■ ACTIVITY:
Transcription task. Write out each entry verbatim and exclude any image.

■ RECORDS FOR THIS EXERCISE:
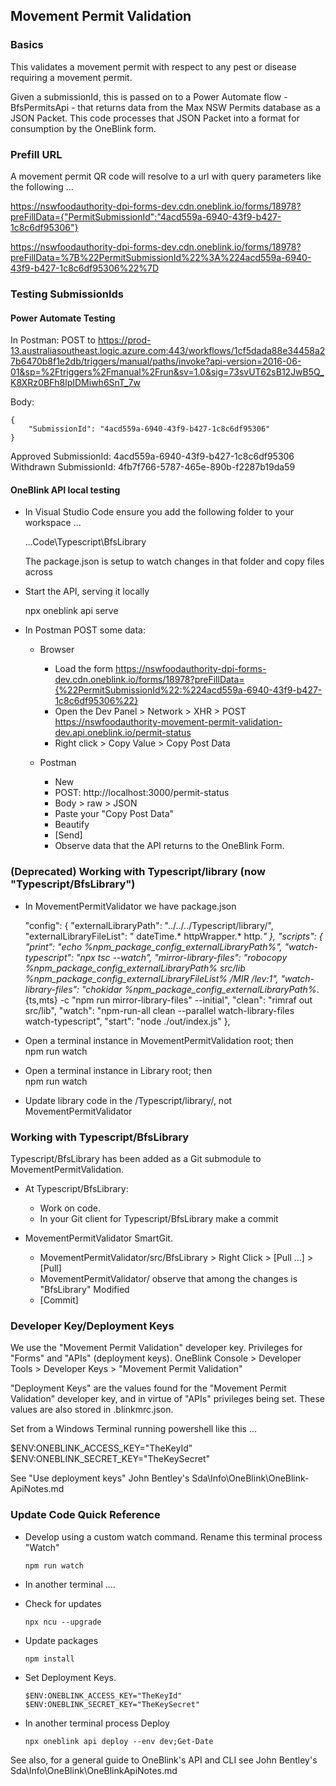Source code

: ## Movement Permit Validation

### Basics

This validates a movement permit with respect to any pest or disease requiring a movement permit. 

Given a submissionId, this is passed on to a Power Automate flow - BfsPermitsApi - that returns data from the Max NSW Permits database as a JSON Packet. This code processes that JSON Packet into a format for consumption by the OneBlink form.

### Prefill URL

A movement permit QR code will resolve to a url with query parameters like the following ...

https://nswfoodauthority-dpi-forms-dev.cdn.oneblink.io/forms/18978?preFillData={"PermitSubmissionId":"4acd559a-6940-43f9-b427-1c8c6df95306"}

https://nswfoodauthority-dpi-forms-dev.cdn.oneblink.io/forms/18978?preFillData=%7B%22PermitSubmissionId%22%3A%224acd559a-6940-43f9-b427-1c8c6df95306%22%7D


### Testing SubmissionIds

#### Power Automate Testing

In Postman:
POST to
https://prod-13.australiasoutheast.logic.azure.com:443/workflows/1cf5dada88e34458a27b6470b8f1e2db/triggers/manual/paths/invoke?api-version=2016-06-01&sp=%2Ftriggers%2Fmanual%2Frun&sv=1.0&sig=73svUT62sB12JwB5Q_K8XRz0BFh8lpIDMiwh6SnT_7w

Body:

    {
        "SubmissionId": "4acd559a-6940-43f9-b427-1c8c6df95306"
    }

Approved  SubmissionId: 4acd559a-6940-43f9-b427-1c8c6df95306
Withdrawn SubmissionId: 4fb7f766-5787-465e-890b-f2287b19da59

#### OneBlink API local testing

* In Visual Studio Code ensure you add the following folder to your workspace ...

    ...Code\Typescript\BfsLibrary

    The package.json is setup to watch changes in that folder and copy files across

* Start the API, serving it locally

    npx oneblink api serve

* In Postman POST some data:

  + Browser
    - Load the form https://nswfoodauthority-dpi-forms-dev.cdn.oneblink.io/forms/18978?preFillData={%22PermitSubmissionId%22:%224acd559a-6940-43f9-b427-1c8c6df95306%22}
    - Open the Dev Panel > Network > XHR >  POST https://nswfoodauthority-movement-permit-validation-dev.api.oneblink.io/permit-status
    - Right click > Copy Value > Copy Post Data
  
  + Postman
    - New 
    - POST: http://localhost:3000/permit-status
    - Body > raw > JSON
    - Paste your "Copy Post Data"
    - Beautify
    - [Send]
    - Observe data that the API returns to the OneBlink Form.

### (Deprecated) Working with Typescript/library (now "Typescript/BfsLibrary")

* In MovementPermitValidator we have package.json

    "config": {
      "externalLibraryPath": "../../../Typescript/library/",
      "externalLibraryFileList": " dateTime.* httpWrapper.* http.*"
    },
    "scripts": {
      "print": "echo %npm_package_config_externalLibraryPath%",
      "watch-typescript": "npx tsc --watch",
      "mirror-library-files": "robocopy %npm_package_config_externalLibraryPath% src/lib %npm_package_config_externalLibraryFileList% /MIR /lev:1",
      "watch-library-files": "chokidar %npm_package_config_externalLibraryPath%*.{ts,mts} -c \"npm run mirror-library-files\" --initial",
      "clean": "rimraf out src/lib",
      "watch": "npm-run-all clean --parallel watch-library-files watch-typescript",
      "start": "node ./out/index.js"
    },

* Open a terminal instance in MovementPermitValidation root; then   
    npm run watch

* Open a terminal instance in Library root; then   
    npm run watch

* Update library code in the /Typescript/library/, not MovementPermitValidator

### Working with Typescript/BfsLibrary

Typescript/BfsLibrary has been added as a Git submodule to MovementPermitValidation.

* At Typescript/BfsLibrary:
  - Work on code.
  - In your Git client for Typescript/BfsLibrary make a commit

* MovementPermitValidator SmartGit. 
  - MovementPermitValidator/src/BfsLibrary > Right Click > [Pull ...] > [Pull]
  - MovementPermitValidator/ observe that among the changes is "BfsLibrary" Modified
  - [Commit]

### Developer Key/Deployment Keys

We use the "Movement Permit Validation" developer key. Privileges for "Forms" and "APIs" (deployment keys). OneBlink Console > Developer Tools > Developer Keys > "Movement Permit Validation"

"Deployment Keys" are the values found for the "Movement Permit Validation" developer key, and in virtue of "APIs" privileges being set. These values are also stored in .blinkmrc.json.

Set from a Windows Terminal running powershell like this ...

$ENV:ONEBLINK_ACCESS_KEY="TheKeyId"
$ENV:ONEBLINK_SECRET_KEY="TheKeySecret"

See "Use deployment keys" John Bentley's Sda\Info\OneBlink\OneBlink-ApiNotes.md

### Update Code Quick Reference

* Develop using a custom watch command. Rename this terminal process "Watch"

      npm run watch

* In another terminal ....

* Check for updates

      npx ncu --upgrade

* Update packages

      npm install

* Set Deployment Keys.

      $ENV:ONEBLINK_ACCESS_KEY="TheKeyId"
      $ENV:ONEBLINK_SECRET_KEY="TheKeySecret"      

* In another terminal process Deploy

      npx oneblink api deploy --env dev;Get-Date

See also, for a general guide to OneBlink's API and CLI see John Bentley's Sda\Info\OneBlink\OneBlinkApiNotes.md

■ WRITTEN RESPONSE:
Source code

: ## Movement Permit Validation

### Basics

This validates a movement permit with respect to any pest or disease requiring a movement permit. 

Given a submissionId, this is passed on to a Power Automate flow - BfsPermitsApi - that returns data from the Max NSW Permits database as a JSON Packet. This code processes that JSON Packet into a format for consumption by the OneBlink form.

### Prefill URL

A movement permit QR code will resolve to a url with query parameters like the following ...

https://nswfoodauthority-dpi-forms-dev.cdn.oneblink.io/forms/18978?preFillData={"PermitSubmissionId":"4acd559a-6940-43f9-b427-1c8c6df95306"}

https://nswfoodauthority-dpi-forms-dev.cdn.oneblink.io/forms/18978?preFillData=%7B%22PermitSubmissionId%22%3A%224acd559a-6940-43f9-b427-1c8c6df95306%22%7D


### Testing SubmissionIds

#### Power Automate Testing

In Postman:
POST to
https://prod-13.australiasoutheast.logic.azure.com:443/workflows/1cf5dada88e34458a27b6470b8f1e2db/triggers/manual/paths/invoke?api-version=2016-06-01&sp=%2Ftriggers%2Fmanual%2Frun&sv=1.0&sig=73svUT62sB12JwB5Q_K8XRz0BFh8lpIDMiwh6SnT_7w

Body:

    {
        "SubmissionId": "4acd559a-6940-43f9-b427-1c8c6df95306"
    }

Approved  SubmissionId: 4acd559a-6940-43f9-b427-1c8c6df95306
Withdrawn SubmissionId: 4fb7f766-5787-465e-890b-f2287b19da59

#### OneBlink API local testing

* In Visual Studio Code ensure you add the following folder to your workspace ...

    ...Code\Typescript\BfsLibrary

    The package.json is setup to watch changes in that folder and copy files across

* Start the API, serving it locally

    npx oneblink api serve

* In Postman POST some data:

  + Browser
    - Load the form https://nswfoodauthority-dpi-forms-dev.cdn.oneblink.io/forms/18978?preFillData={%22PermitSubmissionId%22:%224acd559a-6940-43f9-b427-1c8c6df95306%22}
    - Open the Dev Panel > Network > XHR >  POST https://nswfoodauthority-movement-permit-validation-dev.api.oneblink.io/permit-status
    - Right click > Copy Value > Copy Post Data
  
  + Postman
    - New 
    - POST: http://localhost:3000/permit-status
    - Body > raw > JSON
    - Paste your "Copy Post Data"
    - Beautify
    - [Send]
    - Observe data that the API returns to the OneBlink Form.

### (Deprecated) Working with Typescript/library (now "Typescript/BfsLibrary")

* In MovementPermitValidator we have package.json

    "config": {
      "externalLibraryPath": "../../../Typescript/library/",
      "externalLibraryFileList": " dateTime.* httpWrapper.* http.*"
    },
    "scripts": {
      "print": "echo %npm_package_config_externalLibraryPath%",
      "watch-typescript": "npx tsc --watch",
      "mirror-library-files": "robocopy %npm_package_config_externalLibraryPath% src/lib %npm_package_config_externalLibraryFileList% /MIR /lev:1",
      "watch-library-files": "chokidar %npm_package_config_externalLibraryPath%*.{ts,mts} -c \"npm run mirror-library-files\" --initial",
      "clean": "rimraf out src/lib",
      "watch": "npm-run-all clean --parallel watch-library-files watch-typescript",
      "start": "node ./out/index.js"
    },

* Open a terminal instance in MovementPermitValidation root; then   
    npm run watch

* Open a terminal instance in Library root; then   
    npm run watch

* Update library code in the /Typescript/library/, not MovementPermitValidator

### Working with Typescript/BfsLibrary

Typescript/BfsLibrary has been added as a Git submodule to MovementPermitValidation.

* At Typescript/BfsLibrary:
  - Work on code.
  - In your Git client for Typescript/BfsLibrary make a commit

* MovementPermitValidator SmartGit. 
  - MovementPermitValidator/src/BfsLibrary > Right Click > [Pull ...] > [Pull]
  - MovementPermitValidator/ observe that among the changes is "BfsLibrary" Modified
  - [Commit]

### Developer Key/Deployment Keys

We use the "Movement Permit Validation" developer key. Privileges for "Forms" and "APIs" (deployment keys). OneBlink Console > Developer Tools > Developer Keys > "Movement Permit Validation"

"Deployment Keys" are the values found for the "Movement Permit Validation" developer key, and in virtue of "APIs" privileges being set. These values are also stored in .blinkmrc.json.

Set from a Windows Terminal running powershell like this ...

$ENV:ONEBLINK_ACCESS_KEY="TheKeyId"
$ENV:ONEBLINK_SECRET_KEY="TheKeySecret"

See "Use deployment keys" John Bentley's Sda\Info\OneBlink\OneBlink-ApiNotes.md

### Update Code Quick Reference

* Develop using a custom watch command. Rename this terminal process "Watch"

      npm run watch

* In another terminal ....

* Check for updates

      npx ncu --upgrade

* Update packages

      npm install

* Set Deployment Keys.

      $ENV:ONEBLINK_ACCESS_KEY="TheKeyId"
      $ENV:ONEBLINK_SECRET_KEY="TheKeySecret"      

* In another terminal process Deploy

      npx oneblink api deploy --env dev;Get-Date

See also, for a general guide to OneBlink's API and CLI see John Bentley's Sda\Info\OneBlink\OneBlinkApiNotes.md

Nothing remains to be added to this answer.